Ordeñarse los pelos, uno a uno. Imagina el rito, la ceremonia secreta frente al espejo, donde la cabeza se convierte en un campo de raíces doradas o cenicientas que se tensan como hilos de guitarra. Los dedos, como pequeñas arañas nerviosas, recorren el cuero cabelludo en busca de aquel único pelo que guarda, en su mínima estructura, un destello de idea; una ráfaga breve pero fulgurante que, extraída con esmero, se convertirá en greguería.

Hay que alzar el cabello como si se alzara una pluma de pavo real, cuidando que la raíz no se quiebre demasiado pronto, permitiendo que la savia, el brillo que lleva escondido en su médula, fluya libre. "Cada pelo es un hilo directo al pensamiento", murmuraría uno, mientras el tirón delicado se convierte en un pequeño relámpago en la cabeza. Al extraerlo, se siente el leve pinchazo de una idea que va tomando forma en el aire, un susurro que podría convertirse en risa o en reflexión.

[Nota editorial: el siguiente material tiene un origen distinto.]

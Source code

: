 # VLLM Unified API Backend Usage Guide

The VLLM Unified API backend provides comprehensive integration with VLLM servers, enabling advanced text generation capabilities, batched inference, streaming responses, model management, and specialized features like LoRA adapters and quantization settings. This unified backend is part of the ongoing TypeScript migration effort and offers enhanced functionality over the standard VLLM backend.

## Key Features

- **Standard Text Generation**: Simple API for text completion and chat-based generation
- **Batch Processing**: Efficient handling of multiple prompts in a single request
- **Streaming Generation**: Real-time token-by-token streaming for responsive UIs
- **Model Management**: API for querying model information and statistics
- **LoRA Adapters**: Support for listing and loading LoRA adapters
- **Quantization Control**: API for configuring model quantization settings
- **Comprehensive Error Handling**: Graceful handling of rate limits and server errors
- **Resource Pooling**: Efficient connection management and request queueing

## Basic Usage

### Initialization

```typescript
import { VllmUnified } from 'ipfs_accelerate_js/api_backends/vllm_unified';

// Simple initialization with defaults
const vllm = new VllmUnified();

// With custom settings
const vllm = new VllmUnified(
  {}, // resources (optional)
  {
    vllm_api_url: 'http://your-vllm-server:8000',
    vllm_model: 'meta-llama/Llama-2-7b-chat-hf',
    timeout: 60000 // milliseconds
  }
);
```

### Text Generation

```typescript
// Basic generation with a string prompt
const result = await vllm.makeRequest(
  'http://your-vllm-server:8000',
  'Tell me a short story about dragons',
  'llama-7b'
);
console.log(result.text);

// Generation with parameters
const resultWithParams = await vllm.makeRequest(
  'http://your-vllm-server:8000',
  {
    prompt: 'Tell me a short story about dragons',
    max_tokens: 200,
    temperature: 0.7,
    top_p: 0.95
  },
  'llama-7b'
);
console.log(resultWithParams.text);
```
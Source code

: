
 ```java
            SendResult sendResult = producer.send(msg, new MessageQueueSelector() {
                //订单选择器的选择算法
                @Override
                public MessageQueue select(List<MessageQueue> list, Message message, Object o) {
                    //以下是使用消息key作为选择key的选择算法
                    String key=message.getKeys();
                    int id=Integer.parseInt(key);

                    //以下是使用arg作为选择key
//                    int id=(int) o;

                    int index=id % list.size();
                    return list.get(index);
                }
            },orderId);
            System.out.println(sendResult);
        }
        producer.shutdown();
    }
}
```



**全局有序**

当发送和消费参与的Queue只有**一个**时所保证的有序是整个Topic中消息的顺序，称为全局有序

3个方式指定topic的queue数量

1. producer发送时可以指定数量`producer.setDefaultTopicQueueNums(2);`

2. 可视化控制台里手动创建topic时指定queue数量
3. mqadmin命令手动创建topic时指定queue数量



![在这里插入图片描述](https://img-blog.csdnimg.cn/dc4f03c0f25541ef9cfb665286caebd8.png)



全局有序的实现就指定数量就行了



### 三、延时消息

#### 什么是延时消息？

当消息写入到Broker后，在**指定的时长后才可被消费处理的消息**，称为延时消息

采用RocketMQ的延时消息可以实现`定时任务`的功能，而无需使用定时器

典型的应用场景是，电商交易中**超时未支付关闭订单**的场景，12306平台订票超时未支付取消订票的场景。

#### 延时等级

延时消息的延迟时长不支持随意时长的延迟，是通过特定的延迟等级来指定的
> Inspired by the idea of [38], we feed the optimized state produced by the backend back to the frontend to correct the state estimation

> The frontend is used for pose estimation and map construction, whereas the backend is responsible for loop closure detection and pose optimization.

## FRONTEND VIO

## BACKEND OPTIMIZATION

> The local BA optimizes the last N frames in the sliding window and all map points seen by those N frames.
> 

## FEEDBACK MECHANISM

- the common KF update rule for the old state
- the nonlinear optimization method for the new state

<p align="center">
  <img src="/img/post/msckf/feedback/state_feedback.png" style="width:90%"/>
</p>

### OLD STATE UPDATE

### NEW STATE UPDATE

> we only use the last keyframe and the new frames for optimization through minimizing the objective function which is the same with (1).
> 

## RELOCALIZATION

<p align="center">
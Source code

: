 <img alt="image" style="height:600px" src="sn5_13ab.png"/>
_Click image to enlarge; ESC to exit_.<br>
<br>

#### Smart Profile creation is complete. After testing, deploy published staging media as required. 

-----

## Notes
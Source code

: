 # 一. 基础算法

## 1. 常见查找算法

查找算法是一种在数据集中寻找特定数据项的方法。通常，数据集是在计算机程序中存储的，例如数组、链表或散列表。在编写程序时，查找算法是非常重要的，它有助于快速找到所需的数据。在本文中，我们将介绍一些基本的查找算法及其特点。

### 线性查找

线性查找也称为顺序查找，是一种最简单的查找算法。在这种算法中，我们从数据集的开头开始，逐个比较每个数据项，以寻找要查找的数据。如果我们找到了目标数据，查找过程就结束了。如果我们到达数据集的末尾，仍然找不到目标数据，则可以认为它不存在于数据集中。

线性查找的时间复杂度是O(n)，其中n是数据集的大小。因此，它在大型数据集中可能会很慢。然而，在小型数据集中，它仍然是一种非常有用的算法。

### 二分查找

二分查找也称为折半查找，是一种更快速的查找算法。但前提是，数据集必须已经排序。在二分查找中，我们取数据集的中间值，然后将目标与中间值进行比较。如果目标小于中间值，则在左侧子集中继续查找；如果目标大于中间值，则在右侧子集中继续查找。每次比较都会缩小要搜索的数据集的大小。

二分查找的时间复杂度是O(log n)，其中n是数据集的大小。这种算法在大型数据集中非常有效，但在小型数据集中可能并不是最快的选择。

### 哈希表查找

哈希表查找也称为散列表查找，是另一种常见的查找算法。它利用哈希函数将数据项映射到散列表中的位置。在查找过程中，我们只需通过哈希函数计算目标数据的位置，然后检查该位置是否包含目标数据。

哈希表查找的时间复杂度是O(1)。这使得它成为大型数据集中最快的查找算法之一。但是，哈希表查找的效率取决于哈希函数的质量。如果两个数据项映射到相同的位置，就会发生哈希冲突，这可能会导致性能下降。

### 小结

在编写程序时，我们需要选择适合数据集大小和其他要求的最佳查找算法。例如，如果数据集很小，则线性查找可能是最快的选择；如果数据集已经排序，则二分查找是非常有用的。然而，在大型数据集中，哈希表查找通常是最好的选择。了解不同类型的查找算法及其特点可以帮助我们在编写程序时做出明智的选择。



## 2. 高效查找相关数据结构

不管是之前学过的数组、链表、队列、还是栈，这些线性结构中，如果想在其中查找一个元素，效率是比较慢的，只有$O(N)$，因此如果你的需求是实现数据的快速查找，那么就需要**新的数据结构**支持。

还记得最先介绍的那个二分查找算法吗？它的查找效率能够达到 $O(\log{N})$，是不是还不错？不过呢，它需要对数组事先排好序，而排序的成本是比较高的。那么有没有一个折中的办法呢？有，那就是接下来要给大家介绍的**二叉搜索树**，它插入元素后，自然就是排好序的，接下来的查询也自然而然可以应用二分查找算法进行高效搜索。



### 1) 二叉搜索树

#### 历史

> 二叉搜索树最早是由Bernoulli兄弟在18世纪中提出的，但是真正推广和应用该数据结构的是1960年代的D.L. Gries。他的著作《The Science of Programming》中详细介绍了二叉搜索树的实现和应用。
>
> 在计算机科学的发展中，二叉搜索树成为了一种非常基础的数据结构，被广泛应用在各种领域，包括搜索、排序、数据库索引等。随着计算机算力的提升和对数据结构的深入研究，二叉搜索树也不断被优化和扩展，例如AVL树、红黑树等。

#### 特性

Cada hebra se desliza en la yema del dedo como un secreto antiguo, revelando en su fina curva lo que parece un universo encapsulado. Hay quienes encuentran en el pelo la sabiduría que la cabeza no sabe, porque cada hebra guarda en sí misma la memoria del aire, el roce del viento y las caricias que olvidamos. A veces, el cabello tiene más memoria que la propia piel; y en cada mechón se anidan pequeñas paradojas, como moscas atrapadas en miel, como murmullos que duermen entre las sábanas del cráneo.

De un pelo que se desprende de la raíz, puede nacer la verdad más honda: "El sol es una cereza que cae al mar, cada tarde, haciéndose zumo en el horizonte". Se escucha, como un eco en la habitación solitaria, el suspiro de una verdad recién nacida. Esa greguería ha salido limpia, reluciente, como la luz de una luciérnaga en la noche más cerrada. No hay forma de negar que, al tirar del pelo adecuado, la mente destella en pequeñas epifanías, en verdades que nunca sospechamos.

Y así, uno va arrancando de sí mismo las ideas, quitándose pelos como quien se despoja de viejas máscaras, lanzando cada hebra al viento para que, en el aire, se mezclen y bailen. Las greguerías nacen de esa danza, de ese flujo breve que es un suspiro con alas. Cada hilo que vuela es una semilla; algunos caerán en el olvido, otros encontrarán lugar en oídos atentos, como aves migratorias buscando un sitio donde hacer nido.

Porque el poeta, el humorista, el ser humano que intenta ver más allá de lo visible, es solo un orfebre de cabellos, un coleccionista de esas minúsculas fibras que de lejos parecen iguales, pero que, si uno observa detenidamente, llevan en sí mismas un temblor secreto, una vibración única. Ordeñarse los pelos es sacarse de adentro la risa más absurda y la tristeza más callada, volviendo el cuerpo campo fértil de metáforas, volcán pequeño de delirios encapsulados en filamentos que relucen.

Así, el espejo se convierte en un templo y el peine en un arado. Hay que abrir surcos en la cabeza, recorrer con paciencia el mapa de los sueños que la cabellera encierra y encontrar la idea que duerme enroscada en cada pelo, como un espiral que solo espera la mano sabia que lo libere. Uno termina, quizás, con la cabeza más ligera, un poco despeinada, pero el alma cargada de luces extrañas y fugaces, reluciendo en greguerías que son el verdadero arte del absurdo, la belleza mínima, escondida en las hebras de un pensamiento.

Y mientras tanto, los árboles ordeñan las nubes... ¿No es así?